Andrea will be one of the ones who has a normal life expectancy.  There is no alternative.

Wednesday, 8 August 2012

HLI

A while back we got involved with playing host family to an Italian student who would be in Newcastle for a week while she was involved in a drama festival.  We did it on a voluntary basis to help out a neighbour who was helping out someone from work.  Anyway long story short, we had 19 year old Silvia Pallotti staying with us for one week, where we provided bed, breakfast and a packed lunch and that was it.  The boys loved having her here, they loved sharing their lives with her, and finding out about where she came from and learning a little bit of Italian as well.

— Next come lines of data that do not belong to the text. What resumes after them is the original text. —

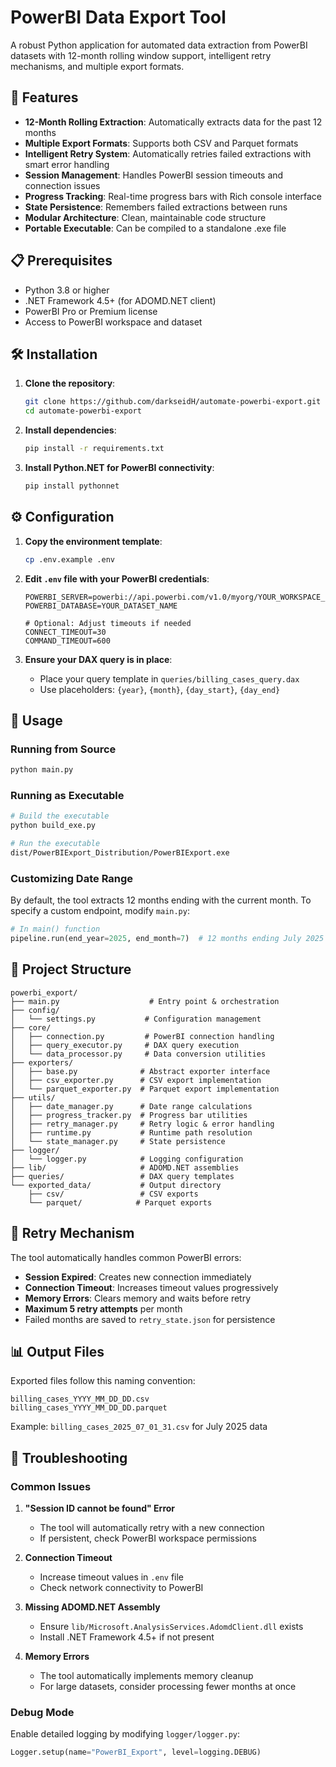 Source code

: # PowerBI Data Export Tool

A robust Python application for automated data extraction from PowerBI datasets with 12-month rolling window support, intelligent retry mechanisms, and multiple export formats.

## 🚀 Features

- **12-Month Rolling Extraction**: Automatically extracts data for the past 12 months
- **Multiple Export Formats**: Supports both CSV and Parquet formats
- **Intelligent Retry System**: Automatically retries failed extractions with smart error handling
- **Session Management**: Handles PowerBI session timeouts and connection issues
- **Progress Tracking**: Real-time progress bars with Rich console interface
- **State Persistence**: Remembers failed extractions between runs
- **Modular Architecture**: Clean, maintainable code structure
- **Portable Executable**: Can be compiled to a standalone .exe file

## 📋 Prerequisites

- Python 3.8 or higher
- .NET Framework 4.5+ (for ADOMD.NET client)
- PowerBI Pro or Premium license
- Access to PowerBI workspace and dataset

## 🛠️ Installation

1. **Clone the repository**:
   ```bash
   git clone https://github.com/darkseidH/automate-powerbi-export.git
   cd automate-powerbi-export
   ```

2. **Install dependencies**:
   ```bash
   pip install -r requirements.txt
   ```

3. **Install Python.NET for PowerBI connectivity**:
   ```bash
   pip install pythonnet
   ```

## ⚙️ Configuration

1. **Copy the environment template**:
   ```bash
   cp .env.example .env
   ```

2. **Edit `.env` file with your PowerBI credentials**:
   ```env
   POWERBI_SERVER=powerbi://api.powerbi.com/v1.0/myorg/YOUR_WORKSPACE_NAME
   POWERBI_DATABASE=YOUR_DATASET_NAME
   
   # Optional: Adjust timeouts if needed
   CONNECT_TIMEOUT=30
   COMMAND_TIMEOUT=600
   ```

3. **Ensure your DAX query is in place**:
   - Place your query template in `queries/billing_cases_query.dax`
   - Use placeholders: `{year}`, `{month}`, `{day_start}`, `{day_end}`

## 🚦 Usage

### Running from Source

```bash
python main.py
```

### Running as Executable

```bash
# Build the executable
python build_exe.py

# Run the executable
dist/PowerBIExport_Distribution/PowerBIExport.exe
```

### Customizing Date Range

By default, the tool extracts 12 months ending with the current month. To specify a custom endpoint, modify `main.py`:

```python
# In main() function
pipeline.run(end_year=2025, end_month=7)  # 12 months ending July 2025
```

## 📁 Project Structure

```
powerbi_export/
├── main.py                    # Entry point & orchestration
├── config/
│   └── settings.py           # Configuration management
├── core/
│   ├── connection.py         # PowerBI connection handling
│   ├── query_executor.py     # DAX query execution
│   └── data_processor.py     # Data conversion utilities
├── exporters/
│   ├── base.py              # Abstract exporter interface
│   ├── csv_exporter.py      # CSV export implementation
│   └── parquet_exporter.py  # Parquet export implementation
├── utils/
│   ├── date_manager.py      # Date range calculations
│   ├── progress_tracker.py  # Progress bar utilities
│   ├── retry_manager.py     # Retry logic & error handling
│   ├── runtime.py           # Runtime path resolution
│   └── state_manager.py     # State persistence
├── logger/
│   └── logger.py            # Logging configuration
├── lib/                     # ADOMD.NET assemblies
├── queries/                 # DAX query templates
└── exported_data/           # Output directory
    ├── csv/                 # CSV exports
    └── parquet/            # Parquet exports
```

## 🔄 Retry Mechanism

The tool automatically handles common PowerBI errors:

- **Session Expired**: Creates new connection immediately
- **Connection Timeout**: Increases timeout values progressively
- **Memory Errors**: Clears memory and waits before retry
- **Maximum 5 retry attempts** per month
- Failed months are saved to `retry_state.json` for persistence

## 📊 Output Files

Exported files follow this naming convention:
```
billing_cases_YYYY_MM_DD_DD.csv
billing_cases_YYYY_MM_DD_DD.parquet
```

Example: `billing_cases_2025_07_01_31.csv` for July 2025 data

## 🐛 Troubleshooting

### Common Issues

1. **"Session ID cannot be found" Error**
   - The tool will automatically retry with a new connection
   - If persistent, check PowerBI workspace permissions

2. **Connection Timeout**
   - Increase timeout values in `.env` file
   - Check network connectivity to PowerBI

3. **Missing ADOMD.NET Assembly**
   - Ensure `lib/Microsoft.AnalysisServices.AdomdClient.dll` exists
   - Install .NET Framework 4.5+ if not present

4. **Memory Errors**
   - The tool automatically implements memory cleanup
   - For large datasets, consider processing fewer months at once

### Debug Mode

Enable detailed logging by modifying `logger/logger.py`:
```python
Logger.setup(name="PowerBI_Export", level=logging.DEBUG)
```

Having her with us had been no problem at all, it hadn't impacted negatively on our family, and if anything, we had all grown from the experience.  This made Steve and I think about doing it as a source of income, and we talked about it off and on for a while, until I saw an advert in our local paper.  It said if you were a graduate, or a qualified teacher, you could host foreign students and get paid to teach them english. 
I rang up, we got interviewed, the house was assessed, out references were checked and the next thing we knew, we had our first student booked in!  It all happened very quickly and despite some serious worries on my part about whether or not I was actually going to be able to teach English, we were set on going through with it.

We turned Jen's room into our 'room for hire', painting it, moving furniture around and buying a desk and new soft furnishings - and it looked pretty good. We were ready for our first student to arrive on the 15th of July... until we got a call to say that there was a 16 year old Italian girl wanting to come on the 2nd of July for 2 weeks, could we take her?

We said yes and that was how we came to have the lively, lovely Margherita staying with us.  She was wonderful, keen to learn and happy to try anything. The boys were both completely besotted with her and she was happy to spend time with them, eagerly recounting to me how they had taught her to play Hide n Seek!

It has been three weeks since I started writing this post, leaving it in limbo, telling myself I had too much to do, busy, busy.... but the I realised last night that the truth was different.  Yes I was busy, but the reason I hadn't got round to finishing it was because I was BORING myself.  I was avoiding it because it was like walking through sinking sand trying to make this sound interesting.  This blog is not meant to be a tedious day by day recounting of the mundane and the ordinary and it is not meant to BORE ME. 

We take in foreign students, provide food, accommodation, company and lessons.  Sometimes it's great, sometimes it is bloody hard work.  The money is good, but erratic. 

Steve and I are both currently unemployed and we will both be attending the Jobcentre on Friday to start claiming Jobseekers Allowance - the horror that I feel about this is for another time. 

Boring stuff up to date, and over!!!